Silver Chips Online

"Nixon" at his finest

Morgan and an outstanding cast spin straw into gold

By David Tao, Online Editor-in-Chief
December 29, 2008
Here's a premise: a comedic British television personality with absolutely no political experience attempts to squeeze confessions out of a disgraced American president in four unprecedented interview sessions. It sounds dull and tedious, more at home in a history class than a movie theater. Yet screenwriter Peter Morgan manages to spin this thin material into "Frost/Nixon," an entertaining and enjoyable work of art.

Frost/Nixon

(released December 25, 2008)
Chips Rating:
3.5 stars
R
User Rating:
3.5 stars Votes: 42
David Frost (Michael Sheen) and President Richard M. Nixon (Frank Langella) lock horns during the last of four interviews. Photo courtesy of Universal.

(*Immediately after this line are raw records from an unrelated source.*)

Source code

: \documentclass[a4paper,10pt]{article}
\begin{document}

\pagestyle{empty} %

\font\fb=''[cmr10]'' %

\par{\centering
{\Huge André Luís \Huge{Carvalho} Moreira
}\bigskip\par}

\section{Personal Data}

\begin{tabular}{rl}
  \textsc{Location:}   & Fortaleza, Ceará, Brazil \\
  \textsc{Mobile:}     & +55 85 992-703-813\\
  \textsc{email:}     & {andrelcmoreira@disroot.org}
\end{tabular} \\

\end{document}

The president in question is Richard M. Nixon (Frank Langella) living a life of exile in California following the Watergate scandal. He's narrowly dodged both trial and impeachment for some of the greatest abuses of power in American history: the American people are righteously outraged. The talk-show host is David Frost (Michael Sheen) who's recently has had his American show canceled and fears that success in the United States is lost forever. By forcing Nixon to face his mistakes in front of eager television audiences, Frost hopes to resurrect his old success. Nixon, who views Frost as an incompetent challenger, hopes to use the interviews and their subsequent publicity to rebuild his political career.

At the backbone of every good film is a strong screenplay and "Frost/Nixon" is a prime example. Morgan's script, based around his previous Tony-award nominated stage play of the same name, thoroughly fleshes out each of the characters. Morgan's lines reveal Frost's vanity, arrogance and eventual desperation, as well as smaller character traits such as Nixon's racism, greed and continued dishonesty. The mind-games that Morgan's characters play before each interview session increase drama and heighten tension. When the story moves away from the duel-like interviews, Morgan lightens the mood with a number of politically charged one-liners.

The script is in turn extraordinarily executed by Langella and Sheen, who reprise their roles from the play's original Broadway run. Their characters are walking contradictions. Sheen's Frost maintains an exterior of confident flamboyance even as Nixon crushes him in interview session after interview session. As soon as his hotel room door closes, the flashy suits and calm demeanor are replaced by disheveled collars, loosened ties and angry frustration.

Despite the quality of his performance, Sheen is thoroughly outclassed by Langella's Nixon, who is also a lesson in duality. Calculative and self-serving on the outside, yet internally ravaged by guilt and self-loathing, Langella's take on post-Watergate Nixon ranges from beautifully delivered nostalgic ramblings to crazed anger at life itself. Everything about Langella's performance - from his gravelly voice and bent posture to his loud verbal attacks during the final interview session - exudes Nixon in a way never before achieved onscreen.
"Frost/Nixon" chronicles a series of interviews between the journalist and former president. <i>Picture courtesy of Universal.</i>
"Frost/Nixon" chronicles a series of interviews between the journalist and former president. Picture courtesy of Universal.


Director Ron Howard supplies the necessary historical background through a short introduction of chopped-together news footage that is simple to follow and easy to absorb. By re-filming many of Nixon's pre-Watergate television appearances with Langella as Nixon, the film transitions very well from history to drama. However, for the remainder of the film, Howard takes too much of a hands-on approach. Standard but informative camera angles would have been enough to allow Sheen, Langella and Morgan to work their magic. Howard instead attempts to inject his own meaning into the film. To embody the chaos of planning and execute the interviews for example, Howard ditches steady-cam, resulting in dizzying pictures. Howard also overuses close-up shots, bringing the cameras uncomfortably close to faces and bodies. When projected onto theater-size screens, these effects combine to become a nauseating distraction from the film's acting.

Still, these flaws behind the camera aren't enough to completely undermine "Frost/Nixon." Powerfully-written and exceptionally-performed, the film manages to transcend its source material, resulting in a potent political drama definitely worth catching.

"Frost/Nixon" (162 minutes) is rated R for some language. Now playing in theaters everywhere.